**INSTRUCTIONS FOR THE TASK**
The records below are to be returned word for word, with pictures left out.

**DATASET EXTRACT**

###

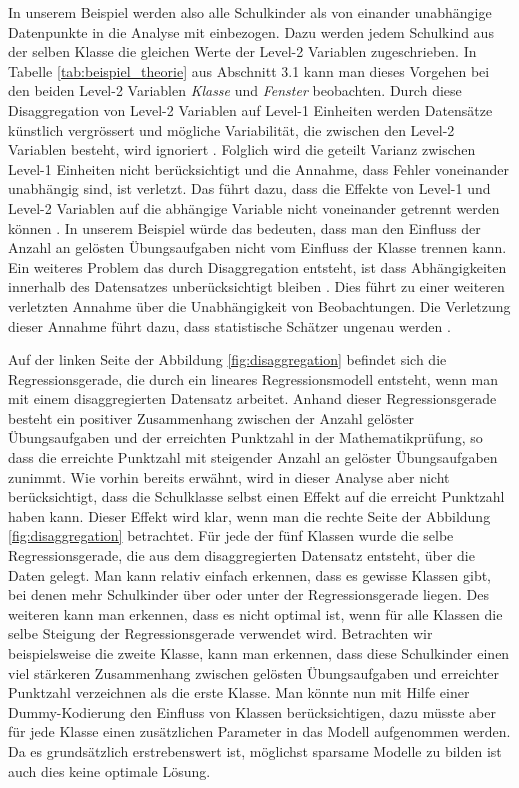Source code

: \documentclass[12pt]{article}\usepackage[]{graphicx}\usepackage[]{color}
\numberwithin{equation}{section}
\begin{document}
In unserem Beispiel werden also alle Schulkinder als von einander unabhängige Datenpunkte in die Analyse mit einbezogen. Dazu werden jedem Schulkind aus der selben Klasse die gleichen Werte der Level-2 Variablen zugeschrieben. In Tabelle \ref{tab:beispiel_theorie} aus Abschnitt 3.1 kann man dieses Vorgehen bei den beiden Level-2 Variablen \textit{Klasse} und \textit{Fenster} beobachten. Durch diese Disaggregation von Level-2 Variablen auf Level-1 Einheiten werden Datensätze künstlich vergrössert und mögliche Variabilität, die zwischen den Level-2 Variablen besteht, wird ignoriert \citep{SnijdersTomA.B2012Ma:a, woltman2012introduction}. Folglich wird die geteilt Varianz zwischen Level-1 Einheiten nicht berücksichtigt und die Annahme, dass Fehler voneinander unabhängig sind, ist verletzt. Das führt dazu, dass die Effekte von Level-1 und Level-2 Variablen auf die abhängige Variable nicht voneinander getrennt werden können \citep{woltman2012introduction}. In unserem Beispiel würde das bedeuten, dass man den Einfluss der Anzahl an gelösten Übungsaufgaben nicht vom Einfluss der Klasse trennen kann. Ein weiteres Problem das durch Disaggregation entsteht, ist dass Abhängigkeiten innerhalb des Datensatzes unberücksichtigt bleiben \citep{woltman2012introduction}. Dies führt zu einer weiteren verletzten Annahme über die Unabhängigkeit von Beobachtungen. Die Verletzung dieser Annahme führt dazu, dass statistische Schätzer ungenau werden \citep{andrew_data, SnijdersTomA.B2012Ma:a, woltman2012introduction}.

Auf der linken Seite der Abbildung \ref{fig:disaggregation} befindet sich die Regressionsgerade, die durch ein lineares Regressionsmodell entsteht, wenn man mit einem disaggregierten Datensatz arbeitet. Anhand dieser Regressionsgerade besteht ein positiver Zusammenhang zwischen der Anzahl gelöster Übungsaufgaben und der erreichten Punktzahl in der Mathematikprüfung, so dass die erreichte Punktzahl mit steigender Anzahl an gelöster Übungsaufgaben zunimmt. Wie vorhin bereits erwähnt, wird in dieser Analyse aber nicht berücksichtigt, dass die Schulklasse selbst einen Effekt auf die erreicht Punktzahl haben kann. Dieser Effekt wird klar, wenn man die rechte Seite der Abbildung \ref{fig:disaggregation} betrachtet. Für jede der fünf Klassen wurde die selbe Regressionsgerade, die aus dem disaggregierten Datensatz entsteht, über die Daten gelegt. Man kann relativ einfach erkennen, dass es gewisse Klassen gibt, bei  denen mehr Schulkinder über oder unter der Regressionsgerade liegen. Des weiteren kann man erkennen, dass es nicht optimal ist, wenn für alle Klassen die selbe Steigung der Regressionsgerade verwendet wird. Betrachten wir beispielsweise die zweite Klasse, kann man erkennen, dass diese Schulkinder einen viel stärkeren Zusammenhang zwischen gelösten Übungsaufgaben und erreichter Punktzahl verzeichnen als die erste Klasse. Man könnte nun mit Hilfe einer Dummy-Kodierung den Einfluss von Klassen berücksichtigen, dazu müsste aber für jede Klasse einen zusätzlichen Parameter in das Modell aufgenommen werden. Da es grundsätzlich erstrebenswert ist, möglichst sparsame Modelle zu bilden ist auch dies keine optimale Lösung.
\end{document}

###

**OUTPUT**
Source code

: \documentclass[12pt]{article}\usepackage[]{graphicx}\usepackage[]{color}
\numberwithin{equation}{section}
\begin{document}
In unserem Beispiel werden also alle Schulkinder als von einander unabhängige Datenpunkte in die Analyse mit einbezogen. Dazu werden jedem Schulkind aus der selben Klasse die gleichen Werte der Level-2 Variablen zugeschrieben. In Tabelle \ref{tab:beispiel_theorie} aus Abschnitt 3.1 kann man dieses Vorgehen bei den beiden Level-2 Variablen \textit{Klasse} und \textit{Fenster} beobachten. Durch diese Disaggregation von Level-2 Variablen auf Level-1 Einheiten werden Datensätze künstlich vergrössert und mögliche Variabilität, die zwischen den Level-2 Variablen besteht, wird ignoriert \citep{SnijdersTomA.B2012Ma:a, woltman2012introduction}. Folglich wird die geteilt Varianz zwischen Level-1 Einheiten nicht berücksichtigt und die Annahme, dass Fehler voneinander unabhängig sind, ist verletzt. Das führt dazu, dass die Effekte von Level-1 und Level-2 Variablen auf die abhängige Variable nicht voneinander getrennt werden können \citep{woltman2012introduction}. In unserem Beispiel würde das bedeuten, dass man den Einfluss der Anzahl an gelösten Übungsaufgaben nicht vom Einfluss der Klasse trennen kann. Ein weiteres Problem das durch Disaggregation entsteht, ist dass Abhängigkeiten innerhalb des Datensatzes unberücksichtigt bleiben \citep{woltman2012introduction}. Dies führt zu einer weiteren verletzten Annahme über die Unabhängigkeit von Beobachtungen. Die Verletzung dieser Annahme führt dazu, dass statistische Schätzer ungenau werden \citep{andrew_data, SnijdersTomA.B2012Ma:a, woltman2012introduction}.

Auf der linken Seite der Abbildung \ref{fig:disaggregation} befindet sich die Regressionsgerade, die durch ein lineares Regressionsmodell entsteht, wenn man mit einem disaggregierten Datensatz arbeitet. Anhand dieser Regressionsgerade besteht ein positiver Zusammenhang zwischen der Anzahl gelöster Übungsaufgaben und der erreichten Punktzahl in der Mathematikprüfung, so dass die erreichte Punktzahl mit steigender Anzahl an gelöster Übungsaufgaben zunimmt. Wie vorhin bereits erwähnt, wird in dieser Analyse aber nicht berücksichtigt, dass die Schulklasse selbst einen Effekt auf die erreicht Punktzahl haben kann. Dieser Effekt wird klar, wenn man die rechte Seite der Abbildung \ref{fig:disaggregation} betrachtet. Für jede der fünf Klassen wurde die selbe Regressionsgerade, die aus dem disaggregierten Datensatz entsteht, über die Daten gelegt. Man kann relativ einfach erkennen, dass es gewisse Klassen gibt, bei  denen mehr Schulkinder über oder unter der Regressionsgerade liegen. Des weiteren kann man erkennen, dass es nicht optimal ist, wenn für alle Klassen die selbe Steigung der Regressionsgerade verwendet wird. Betrachten wir beispielsweise die zweite Klasse, kann man erkennen, dass diese Schulkinder einen viel stärkeren Zusammenhang zwischen gelösten Übungsaufgaben und erreichter Punktzahl verzeichnen als die erste Klasse. Man könnte nun mit Hilfe einer Dummy-Kodierung den Einfluss von Klassen berücksichtigen, dazu müsste aber für jede Klasse einen zusätzlichen Parameter in das Modell aufgenommen werden. Da es grundsätzlich erstrebenswert ist, möglichst sparsame Modelle zu bilden ist auch dies keine optimale Lösung.
\end{document}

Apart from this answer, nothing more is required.